Richard Holden
David Murray’s Financial System Inquiry makes a long list of thoughtful recommendations. But as an economist reading through the report, I tried to find a unifying theme. Why do they recommend this and not that?
I finally concluded that there isn’t a unifying theme. There’s a lot of careful issue-by-issue cost-benefit analysis. But not having a coherent framework for thinking about all the interconnected issues leads to some missed opportunities, and some flat-out unforced errors. That’s a shame. And nowhere is that more evident than in the inquiry’s tax recommendations.
If you’ve made it to, and through, Appendix 2 of the report you will know that the inquiry raises the possibility of a number of tax changes. Dividend imputation, concessional capital gains tax rates, negative gearing, and even charging GST on financial services are all raised as candidates for change.
In many ways the inquiry seems to be channelling what one far too frequently reads in the press: “the housing market is out of control so stop negative gearing”.
I don’t know whether there is a housing bubble in (insert your favourite capital city) and I wouldn’t know how to tell even if there was one. Have people got caught up in modern-day tulip mania or have they just realised that Sydney is a great city? No sensible economist is willing to take a strong stance on this.

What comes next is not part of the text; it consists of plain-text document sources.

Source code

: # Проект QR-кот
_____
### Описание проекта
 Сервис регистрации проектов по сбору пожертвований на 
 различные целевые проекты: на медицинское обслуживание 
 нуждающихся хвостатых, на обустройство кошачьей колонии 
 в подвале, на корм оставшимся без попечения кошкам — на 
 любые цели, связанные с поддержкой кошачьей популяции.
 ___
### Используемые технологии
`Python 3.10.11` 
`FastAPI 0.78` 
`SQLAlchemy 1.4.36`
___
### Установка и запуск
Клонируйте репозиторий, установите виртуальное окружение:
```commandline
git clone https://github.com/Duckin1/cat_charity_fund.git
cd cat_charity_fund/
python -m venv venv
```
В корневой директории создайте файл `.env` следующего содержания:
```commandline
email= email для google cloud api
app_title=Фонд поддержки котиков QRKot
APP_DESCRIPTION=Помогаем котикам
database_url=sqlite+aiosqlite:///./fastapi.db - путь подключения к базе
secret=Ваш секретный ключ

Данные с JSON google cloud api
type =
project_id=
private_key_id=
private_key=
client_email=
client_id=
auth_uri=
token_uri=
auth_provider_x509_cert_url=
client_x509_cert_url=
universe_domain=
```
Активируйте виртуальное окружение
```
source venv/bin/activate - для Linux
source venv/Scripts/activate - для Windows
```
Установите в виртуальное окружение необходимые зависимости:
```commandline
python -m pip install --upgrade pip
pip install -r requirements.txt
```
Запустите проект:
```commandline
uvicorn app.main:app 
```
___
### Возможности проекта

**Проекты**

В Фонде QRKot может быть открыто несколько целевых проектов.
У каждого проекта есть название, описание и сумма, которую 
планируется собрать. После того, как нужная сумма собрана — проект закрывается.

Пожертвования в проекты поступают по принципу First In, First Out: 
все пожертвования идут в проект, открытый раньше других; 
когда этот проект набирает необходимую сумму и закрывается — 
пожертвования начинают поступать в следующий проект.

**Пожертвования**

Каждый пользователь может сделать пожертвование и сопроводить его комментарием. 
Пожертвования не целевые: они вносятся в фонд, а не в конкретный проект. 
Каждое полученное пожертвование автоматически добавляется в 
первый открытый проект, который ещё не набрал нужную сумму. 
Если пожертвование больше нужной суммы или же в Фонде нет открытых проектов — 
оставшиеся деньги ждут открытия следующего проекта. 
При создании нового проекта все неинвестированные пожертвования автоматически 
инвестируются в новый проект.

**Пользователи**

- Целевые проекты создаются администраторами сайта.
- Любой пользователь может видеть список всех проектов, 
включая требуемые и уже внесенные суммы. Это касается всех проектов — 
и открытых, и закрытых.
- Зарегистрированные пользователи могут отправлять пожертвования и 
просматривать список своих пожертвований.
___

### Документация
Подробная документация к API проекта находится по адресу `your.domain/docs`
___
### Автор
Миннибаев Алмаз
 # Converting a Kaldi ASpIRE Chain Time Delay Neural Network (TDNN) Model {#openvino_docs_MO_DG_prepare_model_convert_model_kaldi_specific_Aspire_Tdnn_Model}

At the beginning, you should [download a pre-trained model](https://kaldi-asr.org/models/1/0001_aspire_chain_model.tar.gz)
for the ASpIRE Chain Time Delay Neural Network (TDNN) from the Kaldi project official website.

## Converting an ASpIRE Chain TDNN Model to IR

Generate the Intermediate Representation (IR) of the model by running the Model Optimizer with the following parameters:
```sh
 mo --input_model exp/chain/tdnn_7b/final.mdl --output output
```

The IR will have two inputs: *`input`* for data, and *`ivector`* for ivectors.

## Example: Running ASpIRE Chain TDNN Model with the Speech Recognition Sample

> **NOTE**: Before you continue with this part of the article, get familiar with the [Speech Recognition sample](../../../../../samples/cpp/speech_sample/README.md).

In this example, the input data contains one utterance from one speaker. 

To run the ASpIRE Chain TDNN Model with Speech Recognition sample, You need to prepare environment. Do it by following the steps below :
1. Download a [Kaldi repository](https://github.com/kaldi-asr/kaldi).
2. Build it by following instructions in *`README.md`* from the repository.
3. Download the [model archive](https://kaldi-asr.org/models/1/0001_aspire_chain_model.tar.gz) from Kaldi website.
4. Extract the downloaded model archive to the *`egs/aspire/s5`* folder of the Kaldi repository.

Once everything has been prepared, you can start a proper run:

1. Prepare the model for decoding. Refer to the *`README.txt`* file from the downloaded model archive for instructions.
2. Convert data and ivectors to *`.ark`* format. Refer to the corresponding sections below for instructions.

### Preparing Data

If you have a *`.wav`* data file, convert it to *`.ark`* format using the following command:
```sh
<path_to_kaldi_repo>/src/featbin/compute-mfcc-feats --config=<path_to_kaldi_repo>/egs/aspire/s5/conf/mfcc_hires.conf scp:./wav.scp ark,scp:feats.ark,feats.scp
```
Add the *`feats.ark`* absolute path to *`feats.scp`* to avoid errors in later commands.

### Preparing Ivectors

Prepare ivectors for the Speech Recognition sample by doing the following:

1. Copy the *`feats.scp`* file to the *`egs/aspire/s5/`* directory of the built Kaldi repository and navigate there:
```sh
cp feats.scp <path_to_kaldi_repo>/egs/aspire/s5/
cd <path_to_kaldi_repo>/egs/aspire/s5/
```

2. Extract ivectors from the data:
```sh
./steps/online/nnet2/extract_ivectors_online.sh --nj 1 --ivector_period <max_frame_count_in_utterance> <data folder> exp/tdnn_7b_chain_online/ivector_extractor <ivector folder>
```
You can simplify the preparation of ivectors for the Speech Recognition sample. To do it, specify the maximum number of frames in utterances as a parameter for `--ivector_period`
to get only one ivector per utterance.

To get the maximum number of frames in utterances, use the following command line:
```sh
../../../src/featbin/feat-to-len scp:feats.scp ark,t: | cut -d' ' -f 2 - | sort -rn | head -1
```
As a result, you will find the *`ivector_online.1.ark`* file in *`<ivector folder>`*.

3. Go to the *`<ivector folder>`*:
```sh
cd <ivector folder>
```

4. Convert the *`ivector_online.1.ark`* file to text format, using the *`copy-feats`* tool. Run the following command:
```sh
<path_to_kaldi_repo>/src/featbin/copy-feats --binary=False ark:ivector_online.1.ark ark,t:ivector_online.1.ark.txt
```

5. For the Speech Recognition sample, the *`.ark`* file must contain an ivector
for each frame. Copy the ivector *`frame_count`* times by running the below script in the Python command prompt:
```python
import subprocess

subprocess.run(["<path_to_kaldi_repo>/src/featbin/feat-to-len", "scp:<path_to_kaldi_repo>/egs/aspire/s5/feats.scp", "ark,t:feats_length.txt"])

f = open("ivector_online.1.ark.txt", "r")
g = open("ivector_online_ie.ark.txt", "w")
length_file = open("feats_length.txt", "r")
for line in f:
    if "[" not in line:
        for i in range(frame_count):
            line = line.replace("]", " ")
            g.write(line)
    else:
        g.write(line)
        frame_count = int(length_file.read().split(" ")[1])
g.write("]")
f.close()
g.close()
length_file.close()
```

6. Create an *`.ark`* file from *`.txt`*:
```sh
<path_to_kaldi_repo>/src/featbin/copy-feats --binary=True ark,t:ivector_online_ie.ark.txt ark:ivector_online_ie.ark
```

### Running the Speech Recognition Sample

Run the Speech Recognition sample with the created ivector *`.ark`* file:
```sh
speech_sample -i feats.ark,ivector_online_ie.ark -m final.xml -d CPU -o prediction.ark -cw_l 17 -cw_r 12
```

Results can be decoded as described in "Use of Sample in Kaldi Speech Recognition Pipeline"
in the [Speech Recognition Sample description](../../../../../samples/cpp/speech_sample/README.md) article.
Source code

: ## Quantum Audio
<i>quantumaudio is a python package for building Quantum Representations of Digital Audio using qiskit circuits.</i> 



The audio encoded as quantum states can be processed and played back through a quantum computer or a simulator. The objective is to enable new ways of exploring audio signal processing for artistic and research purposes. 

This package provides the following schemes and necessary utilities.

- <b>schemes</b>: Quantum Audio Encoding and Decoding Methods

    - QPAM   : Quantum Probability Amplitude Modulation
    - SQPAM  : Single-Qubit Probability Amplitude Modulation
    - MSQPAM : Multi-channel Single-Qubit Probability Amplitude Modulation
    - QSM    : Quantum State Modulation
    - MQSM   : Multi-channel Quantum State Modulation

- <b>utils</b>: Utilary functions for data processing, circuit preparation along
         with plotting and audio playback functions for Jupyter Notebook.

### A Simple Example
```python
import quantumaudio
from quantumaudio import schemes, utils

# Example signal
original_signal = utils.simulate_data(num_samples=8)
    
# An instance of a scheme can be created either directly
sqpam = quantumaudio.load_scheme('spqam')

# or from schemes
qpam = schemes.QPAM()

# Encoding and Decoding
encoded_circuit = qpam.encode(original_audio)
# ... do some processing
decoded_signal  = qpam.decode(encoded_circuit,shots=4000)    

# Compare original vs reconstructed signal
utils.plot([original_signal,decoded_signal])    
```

But let’s suppose, for the sake of argument, that there is a housing bubble. What should we do about it? The very last thing we should do is fiddle around with tax policy that fundamentally tries to put all asset classes on a level playing field.
Good tax policy is emphatically not about encouraging a little bit more of this or a little bit less of that. Good tax policy is about making distortions as small as possible, sending the right price signal, and getting out of the way of the market.
The inquiry’s stance on dividend imputation is particularly telling in this regard. The report states: “The case for retaining dividend imputation is less clear than in the past . . . the benefits of dividend imputation, particularly in lowering the cost of capital, may have declined as Australia’s economy has become more open and connected to global capital markets. If global capital markets set the (risk-adjusted) cost of funding, then dividend imputation acts as a subsidy to domestic equity holders. That would create a bias for domestic investors, including superannuation funds, to invest in domestic equities.”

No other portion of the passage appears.